6-1
景色が暗い。真っ暗だ。体が重い——気がする。瞼がぴくりと動き、張りついた境目の感触で、目を瞑っている、と優は気がついた。
アラームの音が鳴る。どうやら眠っていたようだ。体を起こし、アラームを止める。重い瞼を無理に押し開くと、薄ぼんやりと青い、暗い景色が見える。
目が慣れてくるとわかる。どう見ても自分の部屋だった。
——夢を見ていたのか。
ぼんやりとする頭を起こそうと、額を抑えて体を揺らしながら記憶を探った。やはりあまりにも突拍子がない話に、ひどい初夢だとしか思えなかった。瞬間移動装置だとか、世界を巻き戻すだとか——じゃあ、現実はどこからだろうか。
ベッドから這い出て、優はカーテンをちらりと開けた。外は暗い。街灯の煌々とした白い光だけが、真っ直ぐに差しこんでくる。
暮れたのか、開けていくのかもわからない。とにかく体が重い。——疲れた。
優は再び、ベッドに倒れこむ。天井がぼんやり青く染まっている。瞼は重いのに、眠れる気がしない。きっと慣れない接客業をしたせいだろう。そうだ、神社でアルバイトをしたんだ。あれ? そうなのか。それは夢じゃあないのか。うん、そうだろう。そこまでは
ふっと視線を横へずらす。薄ら闇の中、寝息を立てるヴァンパイアの銀の輪郭が二つ。そのあどけない子供のような寝顔を見ているうちに、瞼が落ちてきた。浅い眠りから覚めた時、真っ白な天井を見て、朝へ向かっていたのだと気づいた。
「お兄さん、おはよ〜」
「おはようございます、お兄さん」
ヴァンパイアたちがのろのろと布団から出張り、互いに向き合って歯を磨き、身を整え始める。鏡に映らないため、身だしなみはこうやって見てもらうか、血をもらったついでに——催眠で——人間に整えてもらっていたそうだ。最初は距離の近すぎる慣れない光景にギョッとしていたが、もう見慣れた。
「おはよう……あ」
明けましておめでとう、と優が口にしかけたところで、うがいを終えたマシカは口を開いた。

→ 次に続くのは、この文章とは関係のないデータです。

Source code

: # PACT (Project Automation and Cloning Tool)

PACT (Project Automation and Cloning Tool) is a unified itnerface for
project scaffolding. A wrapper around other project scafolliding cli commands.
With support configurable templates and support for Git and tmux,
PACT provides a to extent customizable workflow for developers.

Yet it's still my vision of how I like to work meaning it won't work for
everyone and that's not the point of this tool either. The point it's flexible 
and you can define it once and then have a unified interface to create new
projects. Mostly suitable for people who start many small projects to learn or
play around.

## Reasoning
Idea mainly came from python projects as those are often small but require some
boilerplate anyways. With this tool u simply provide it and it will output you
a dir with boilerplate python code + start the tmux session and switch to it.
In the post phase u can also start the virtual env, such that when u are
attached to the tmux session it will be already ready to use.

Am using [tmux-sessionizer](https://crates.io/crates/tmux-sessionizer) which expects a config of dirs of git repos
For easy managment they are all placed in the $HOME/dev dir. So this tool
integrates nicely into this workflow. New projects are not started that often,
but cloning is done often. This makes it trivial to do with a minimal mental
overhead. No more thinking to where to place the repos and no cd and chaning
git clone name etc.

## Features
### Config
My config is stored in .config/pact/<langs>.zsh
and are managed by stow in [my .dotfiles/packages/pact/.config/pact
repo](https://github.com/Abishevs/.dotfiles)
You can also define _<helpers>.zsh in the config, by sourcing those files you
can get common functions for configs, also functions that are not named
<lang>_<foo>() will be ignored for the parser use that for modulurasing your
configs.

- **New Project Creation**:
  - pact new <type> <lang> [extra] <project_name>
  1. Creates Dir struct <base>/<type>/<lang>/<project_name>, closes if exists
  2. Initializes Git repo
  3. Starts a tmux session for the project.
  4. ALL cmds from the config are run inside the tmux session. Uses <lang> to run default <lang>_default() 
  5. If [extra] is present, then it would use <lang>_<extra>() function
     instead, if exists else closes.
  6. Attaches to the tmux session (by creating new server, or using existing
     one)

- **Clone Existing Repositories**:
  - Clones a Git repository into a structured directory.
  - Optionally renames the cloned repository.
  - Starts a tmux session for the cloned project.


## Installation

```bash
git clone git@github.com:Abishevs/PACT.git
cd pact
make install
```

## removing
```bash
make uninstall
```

「昨日も言ったけど、僕ら今日、フラン先輩のとこ行ってくるからね」
「ん?」
「朝から来いって言われてたから——八時には出ようかなあ、冬って言っても、ピーカン照りだったらやだなあ〜」
「……ちょ、っと、なあ」
優は、首を傾げて眉を寄せる。
「今日って……何年何月何日だ?」
「え?」マシカとヨヴは、顔を見合わせる。
優は尋ねておきながら、答えを聞く前に、スマートフォンの画面を見た。
2021年12月31日 ——午前七時。
「大晦日、っていうんですよね」
ヨヴは確かめるように言う。
「わざわざ確認するとか、そんなに楽しみなもんなの?」
ほんとに人間の文化ってわかんないなあと、マシカは小さく欠伸をした。
「は……?」
優は、言葉が紡げなかった。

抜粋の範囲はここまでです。